◆ **WHAT IS BEING ASKED**
Needed from the data below: every line from the one with "apart.from other person" up to and including the one with "kʰa kɯmaʁ ta-nɯ-sɯ-βzu\\", repeated exactly and with nothing else.

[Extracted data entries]
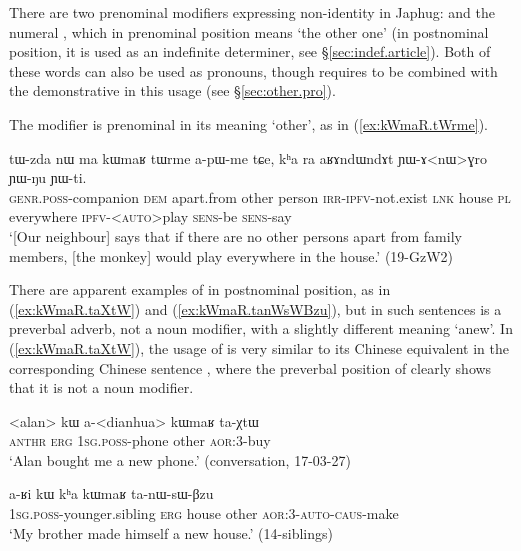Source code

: There are two prenominal modifiers expressing non-identity in Japhug:  and the numeral , which in prenominal position means `the other one' (in postnominal position, it is used as an indefinite determiner, see §\ref{sec:indef.article}). Both of these words can also be used as pronouns, though  requires to be combined with the demonstrative  in this usage (see §\ref{sec:other.pro}).

The modifier  is prenominal in its meaning `other', as in (\ref{ex:kWmaR.tWrme}). 

\begin{exe}
\ex \label{ex:kWmaR.tWrme}
\gll tɯ-zda nɯ ma kɯmaʁ tɯrme a-pɯ-me tɕe, kʰa ra aʁɤndɯndɤt ɲɯ-ɤ<nɯ>ɣro ɲɯ-ŋu ɲɯ-ti. \\
\textsc{genr}.\textsc{poss}-companion \textsc{dem} apart.from other person \textsc{irr}-\textsc{ipfv}-not.exist \textsc{lnk} house \textsc{pl} everywhere \textsc{ipfv}-<\textsc{auto}>play \textsc{sens}-be \textsc{sens}-say \\
\glt `[Our neighbour] says that if there are no other persons apart from family members, [the monkey] would play everywhere in the house.' (19-GzW2)
\end{exe}

There are apparent examples of  in postnominal position, as in (\ref{ex:kWmaR.taXtW}) and (\ref{ex:kWmaR.tanWsWBzu}), but in such sentences  is a preverbal adverb, not a noun modifier, with a slightly different meaning `anew'. In (\ref{ex:kWmaR.taXtW}), the usage of  is very similar to its Chinese equivalent  in the corresponding Chinese sentence , where the preverbal position of  clearly shows that it is not a noun modifier. 

\begin{exe}
\ex \label{ex:kWmaR.taXtW}
\gll <alan> kɯ a-<dianhua> kɯmaʁ ta-χtɯ \\
\textsc{anthr} \textsc{erg} \textsc{1sg}.\textsc{poss}-phone other \textsc{aor}:3\flobv{}-buy \\
\glt `Alan bought me a new phone.' (conversation, 17-03-27)
\end{exe}

\begin{exe}
\ex \label{ex:kWmaR.tanWsWBzu}
\gll a-ʁi kɯ kʰa kɯmaʁ ta-nɯ-sɯ-βzu\\
\textsc{1sg}.\textsc{poss}-younger.sibling \textsc{erg} house other \textsc{aor}:3\flobv{}-\textsc{auto}-\textsc{caus}-make\\
\glt `My brother made himself a new house.' (14-siblings)
\end{exe}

◆ **REPLY TO THE TASK**
\textsc{genr}.\textsc{poss}-companion \textsc{dem} apart.from other person \textsc{irr}-\textsc{ipfv}-not.exist \textsc{lnk} house \textsc{pl} everywhere \textsc{ipfv}-<\textsc{auto}>play \textsc{sens}-be \textsc{sens}-say \\
\glt `[Our neighbour] says that if there are no other persons apart from family members, [the monkey] would play everywhere in the house.' (19-GzW2)
\end{exe}

There are apparent examples of  in postnominal position, as in (\ref{ex:kWmaR.taXtW}) and (\ref{ex:kWmaR.tanWsWBzu}), but in such sentences  is a preverbal adverb, not a noun modifier, with a slightly different meaning `anew'. In (\ref{ex:kWmaR.taXtW}), the usage of  is very similar to its Chinese equivalent  in the corresponding Chinese sentence , where the preverbal position of  clearly shows that it is not a noun modifier. 

\begin{exe}
\ex \label{ex:kWmaR.taXtW}
\gll <alan> kɯ a-<dianhua> kɯmaʁ ta-χtɯ \\
\textsc{anthr} \textsc{erg} \textsc{1sg}.\textsc{poss}-phone other \textsc{aor}:3\flobv{}-buy \\
\glt `Alan bought me a new phone.' (conversation, 17-03-27)
\end{exe}

\begin{exe}
\ex \label{ex:kWmaR.tanWsWBzu}
\gll a-ʁi kɯ kʰa kɯmaʁ ta-nɯ-sɯ-βzu\\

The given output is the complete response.